------ Dataset extract
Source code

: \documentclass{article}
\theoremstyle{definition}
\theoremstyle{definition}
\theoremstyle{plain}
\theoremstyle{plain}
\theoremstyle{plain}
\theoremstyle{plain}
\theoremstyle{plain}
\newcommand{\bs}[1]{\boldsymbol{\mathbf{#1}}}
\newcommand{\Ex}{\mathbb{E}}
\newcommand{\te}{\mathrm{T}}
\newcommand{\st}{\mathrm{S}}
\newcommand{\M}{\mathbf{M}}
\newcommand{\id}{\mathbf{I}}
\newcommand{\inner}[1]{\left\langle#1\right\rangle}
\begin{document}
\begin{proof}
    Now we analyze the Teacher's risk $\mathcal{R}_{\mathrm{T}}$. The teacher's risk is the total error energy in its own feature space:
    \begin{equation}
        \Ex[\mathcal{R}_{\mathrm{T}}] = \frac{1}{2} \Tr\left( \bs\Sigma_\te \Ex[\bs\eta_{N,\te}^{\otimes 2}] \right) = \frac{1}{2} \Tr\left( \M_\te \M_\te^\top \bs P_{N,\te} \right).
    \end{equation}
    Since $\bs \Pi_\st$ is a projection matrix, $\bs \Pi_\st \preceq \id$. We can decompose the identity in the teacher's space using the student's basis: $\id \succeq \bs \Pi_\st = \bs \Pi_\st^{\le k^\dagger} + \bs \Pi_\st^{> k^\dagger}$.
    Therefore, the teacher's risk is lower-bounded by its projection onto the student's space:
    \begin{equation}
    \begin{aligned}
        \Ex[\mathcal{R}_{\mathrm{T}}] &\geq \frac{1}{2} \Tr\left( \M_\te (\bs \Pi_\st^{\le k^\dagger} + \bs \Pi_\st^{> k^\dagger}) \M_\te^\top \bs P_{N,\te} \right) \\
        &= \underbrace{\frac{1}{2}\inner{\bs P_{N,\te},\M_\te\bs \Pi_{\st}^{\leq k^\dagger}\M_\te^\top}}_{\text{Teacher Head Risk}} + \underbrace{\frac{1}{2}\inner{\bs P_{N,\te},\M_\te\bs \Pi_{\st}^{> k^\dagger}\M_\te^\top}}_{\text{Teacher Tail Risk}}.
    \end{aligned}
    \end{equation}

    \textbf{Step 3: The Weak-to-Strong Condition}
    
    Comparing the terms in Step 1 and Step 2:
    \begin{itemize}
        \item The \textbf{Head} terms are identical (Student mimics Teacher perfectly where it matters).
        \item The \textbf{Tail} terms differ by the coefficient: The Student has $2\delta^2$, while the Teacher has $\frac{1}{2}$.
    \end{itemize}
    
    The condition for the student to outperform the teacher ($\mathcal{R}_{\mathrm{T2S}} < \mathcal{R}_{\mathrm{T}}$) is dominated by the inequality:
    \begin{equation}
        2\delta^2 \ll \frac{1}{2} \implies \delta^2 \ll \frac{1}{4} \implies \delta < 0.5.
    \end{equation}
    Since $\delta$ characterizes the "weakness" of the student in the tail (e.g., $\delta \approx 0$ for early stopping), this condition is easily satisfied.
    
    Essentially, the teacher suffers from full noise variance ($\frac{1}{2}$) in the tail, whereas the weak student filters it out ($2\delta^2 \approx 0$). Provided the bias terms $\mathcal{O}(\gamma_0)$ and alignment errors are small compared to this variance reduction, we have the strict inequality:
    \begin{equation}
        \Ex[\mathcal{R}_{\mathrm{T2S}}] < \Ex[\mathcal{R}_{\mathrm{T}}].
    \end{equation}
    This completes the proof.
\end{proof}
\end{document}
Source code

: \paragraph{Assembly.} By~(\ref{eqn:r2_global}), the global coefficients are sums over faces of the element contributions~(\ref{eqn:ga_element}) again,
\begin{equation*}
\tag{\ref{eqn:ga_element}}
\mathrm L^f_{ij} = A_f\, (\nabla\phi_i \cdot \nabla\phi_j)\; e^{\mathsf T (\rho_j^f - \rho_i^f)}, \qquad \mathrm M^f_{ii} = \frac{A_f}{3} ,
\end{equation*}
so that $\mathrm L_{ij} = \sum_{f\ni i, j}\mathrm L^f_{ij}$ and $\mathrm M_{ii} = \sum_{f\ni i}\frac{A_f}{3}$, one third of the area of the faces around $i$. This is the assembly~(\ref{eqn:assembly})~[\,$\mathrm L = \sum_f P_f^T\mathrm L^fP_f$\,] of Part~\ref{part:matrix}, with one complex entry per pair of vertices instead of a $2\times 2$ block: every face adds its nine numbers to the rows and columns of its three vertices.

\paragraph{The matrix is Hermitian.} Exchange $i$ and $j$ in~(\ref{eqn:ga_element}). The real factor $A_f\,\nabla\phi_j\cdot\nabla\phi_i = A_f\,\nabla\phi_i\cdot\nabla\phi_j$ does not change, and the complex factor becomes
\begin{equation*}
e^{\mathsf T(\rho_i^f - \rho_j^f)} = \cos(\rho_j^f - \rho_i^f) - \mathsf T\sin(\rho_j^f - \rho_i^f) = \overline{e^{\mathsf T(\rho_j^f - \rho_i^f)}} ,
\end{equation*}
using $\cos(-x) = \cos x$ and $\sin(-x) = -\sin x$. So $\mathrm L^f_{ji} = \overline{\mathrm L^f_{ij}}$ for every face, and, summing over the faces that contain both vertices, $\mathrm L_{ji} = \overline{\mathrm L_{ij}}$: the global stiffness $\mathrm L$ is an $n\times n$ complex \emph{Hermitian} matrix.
------------
Try it:
Go through the material and copy every line in which the word "Head" occurs.

Answer for the task:
        &= \underbrace{\frac{1}{2}\inner{\bs P_{N,\te},\M_\te\bs \Pi_{\st}^{\leq k^\dagger}\M_\te^\top}}_{\text{Teacher Head Risk}} + \underbrace{\frac{1}{2}\inner{\bs P_{N,\te},\M_\te\bs \Pi_{\st}^{> k^\dagger}\M_\te^\top}}_{\text{Teacher Tail Risk}}.
        \item The \textbf{Head} terms are identical (Student mimics Teacher perfectly where it matters).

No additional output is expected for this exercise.